General guidelines for secondary indexes in DynamoDB - Amazon DynamoDB

General guidelines for secondary indexes in DynamoDB

Amazon DynamoDB supports two types of secondary indexes:

  • Global secondary index (GSI)— An index with a partition key and a sort key that can be different from those on the base table. A global secondary index is considered "global" because queries on the index can span all of the data in the base table, across all partitions. A global secondary index has no size limitations and has its own provisioned throughput settings for read and write activity that are separate from those of the table.

  • Local secondary index (LSI)—An index that has the same partition key as the base table, but a different sort key. A local secondary index is "local" in the sense that every partition of a local secondary index is scoped to a base table partition that has the same partition key value. As a result, the total size of indexed items for any one partition key value can't exceed 10 GB. Also, a local secondary index shares provisioned throughput settings for read and write activity with the table it is indexing.

Each table in DynamoDB can have up to 20 global secondary indexes (default quota) and 5 local secondary indexes.

Global secondary indexes are often more useful than local secondary indexes. Determining which type of index to use will also depend on your application's requirements. For a comparison of global secondary indexes and local secondary indexes, and more information on how to choose between them, see Improving data access with secondary indexes.

The following are some general principles and design patterns to keep in mind when creating indexes in DynamoDB:

Use indexes efficiently

Keep the number of indexes to a minimum. Don't create secondary indexes on attributes that you don't query often. Indexes that are seldom used contribute to increased storage and I/O costs without improving application performance.

Choose projections carefully

Because secondary indexes consume storage and provisioned throughput, you should keep the size of the index as small as possible. Also, the smaller the index, the greater the performance advantage compared to querying the full table. If your queries usually return only a small subset of attributes, and the total size of those attributes is much smaller than the whole item, project only the attributes that you regularly request.

If you expect a lot of write activity on a table compared to reads, follow these best practices:

  • Consider projecting fewer attributes to minimize the size of items written to the index. However, this only applies if the size of projected attributes would otherwise be larger than a single write capacity unit (1 KB). For example, if the size of an index entry is only 200 bytes, DynamoDB rounds this up to 1 KB. In other words, as long as the index items are small, you can project more attributes at no extra cost.
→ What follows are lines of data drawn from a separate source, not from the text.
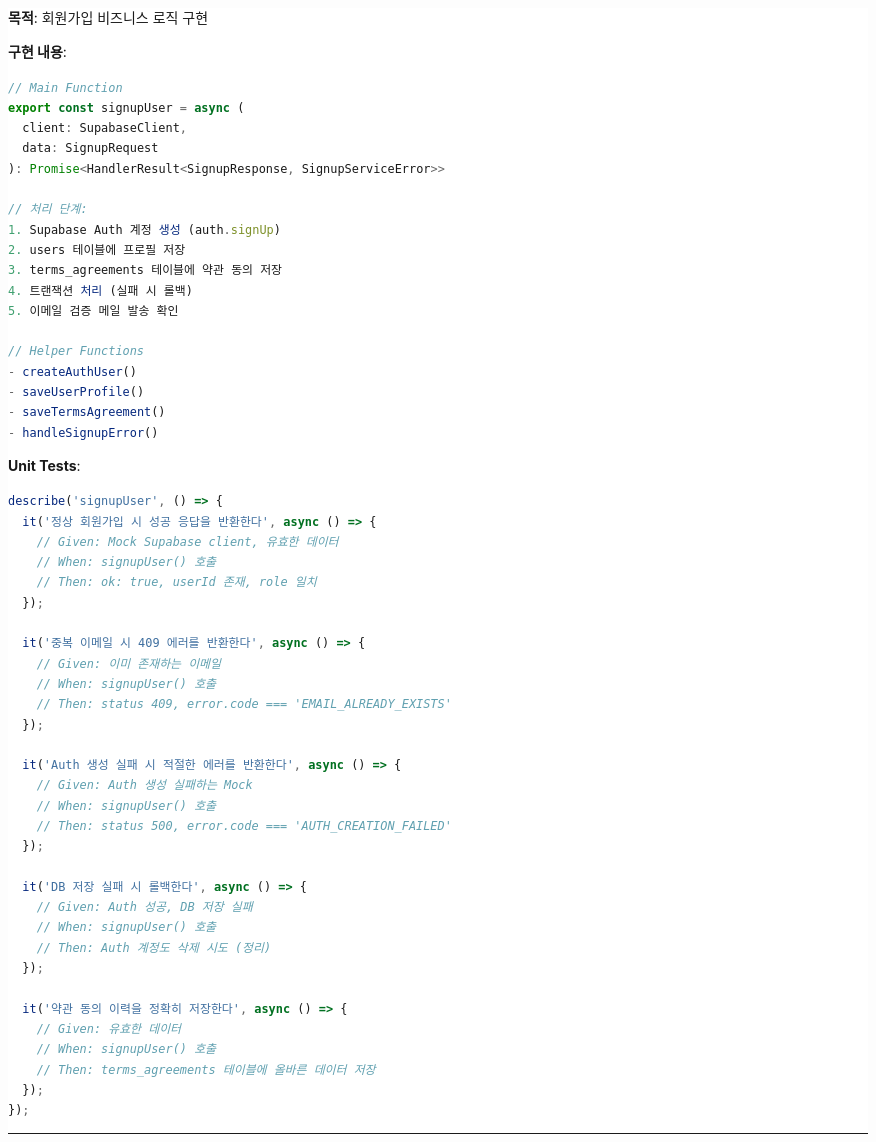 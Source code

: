 **목적**: 회원가입 비즈니스 로직 구현

**구현 내용**:
```typescript
// Main Function
export const signupUser = async (
  client: SupabaseClient,
  data: SignupRequest
): Promise<HandlerResult<SignupResponse, SignupServiceError>>

// 처리 단계:
1. Supabase Auth 계정 생성 (auth.signUp)
2. users 테이블에 프로필 저장
3. terms_agreements 테이블에 약관 동의 저장
4. 트랜잭션 처리 (실패 시 롤백)
5. 이메일 검증 메일 발송 확인

// Helper Functions
- createAuthUser()
- saveUserProfile()
- saveTermsAgreement()
- handleSignupError()
```

**Unit Tests**:
```typescript
describe('signupUser', () => {
  it('정상 회원가입 시 성공 응답을 반환한다', async () => {
    // Given: Mock Supabase client, 유효한 데이터
    // When: signupUser() 호출
    // Then: ok: true, userId 존재, role 일치
  });

  it('중복 이메일 시 409 에러를 반환한다', async () => {
    // Given: 이미 존재하는 이메일
    // When: signupUser() 호출
    // Then: status 409, error.code === 'EMAIL_ALREADY_EXISTS'
  });

  it('Auth 생성 실패 시 적절한 에러를 반환한다', async () => {
    // Given: Auth 생성 실패하는 Mock
    // When: signupUser() 호출
    // Then: status 500, error.code === 'AUTH_CREATION_FAILED'
  });

  it('DB 저장 실패 시 롤백한다', async () => {
    // Given: Auth 성공, DB 저장 실패
    // When: signupUser() 호출
    // Then: Auth 계정도 삭제 시도 (정리)
  });

  it('약관 동의 이력을 정확히 저장한다', async () => {
    // Given: 유효한 데이터
    // When: signupUser() 호출
    // Then: terms_agreements 테이블에 올바른 데이터 저장
  });
});
```

---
  • Avoid projecting attributes that you know will rarely be needed in queries. Every time you update an attribute that is projected in an index, you incur the extra cost of updating the index as well. You can still retrieve non-projected attributes in a Query at a higher provisioned throughput cost, but the query cost may be significantly lower than the cost of updating the index frequently.

  • Specify ALL only if you want your queries to return the entire table item sorted by a different sort key. Projecting all attributes eliminates the need for table fetches, but in most cases, it doubles your costs for storage and write activity.

Balance the need to keep your indexes as small as possible against the need to keep fetches to a minimum, as explained in the next section.

Optimize frequent queries to avoid fetches

To get the fastest queries with the lowest possible latency, project all the attributes that you expect those queries to return. In particular, if you query a local secondary index for attributes that are not projected, DynamoDB automatically fetches those attributes from the table, which requires reading the entire item from the table. This introduces latency and additional I/O operations that you can avoid.

Keep in mind that "occasional" queries can often turn into "essential" queries. If there are attributes that you don't intend to project because you anticipate querying them only occasionally, consider whether circumstances might change and you might regret not projecting those attributes after all.

For more information about table fetches, see Provisioned throughput considerations for Local Secondary Indexes.

Be aware of item-collection size limits when creating local secondary indexes

An item collection is all the items in a table and its local secondary indexes that have the same partition key. No item collection can exceed 10 GB, so it's possible to run out of space for a particular partition key value.

When you add or update a table item, DynamoDB updates all local secondary indexes that are affected. If the indexed attributes are defined in the table, the local secondary indexes grow too.

When you create a local secondary index, think about how much data will be written to it, and how many of those data items will have the same partition key value. If you expect that the sum of table and index items for a particular partition key value might exceed 10 GB, consider whether you should avoid creating the index.

If you can't avoid creating the local secondary index, you must anticipate the item collection size limit and take action before you exceed it. As a best practice, you should utilize the ReturnItemCollectionMetrics parameter when writing items to monitor and alert on item collection sizes that approach the 10GB size limit. Exceeding the maximum item collection size will result in failed write attempts. You can mitigate the item collection size issues by monitoring and alerting on item collection sizes before they impact your application.


Once created, you cannot delete a local secondary index.

For strategies on working within the limit and taking corrective action, see Item collection size limit.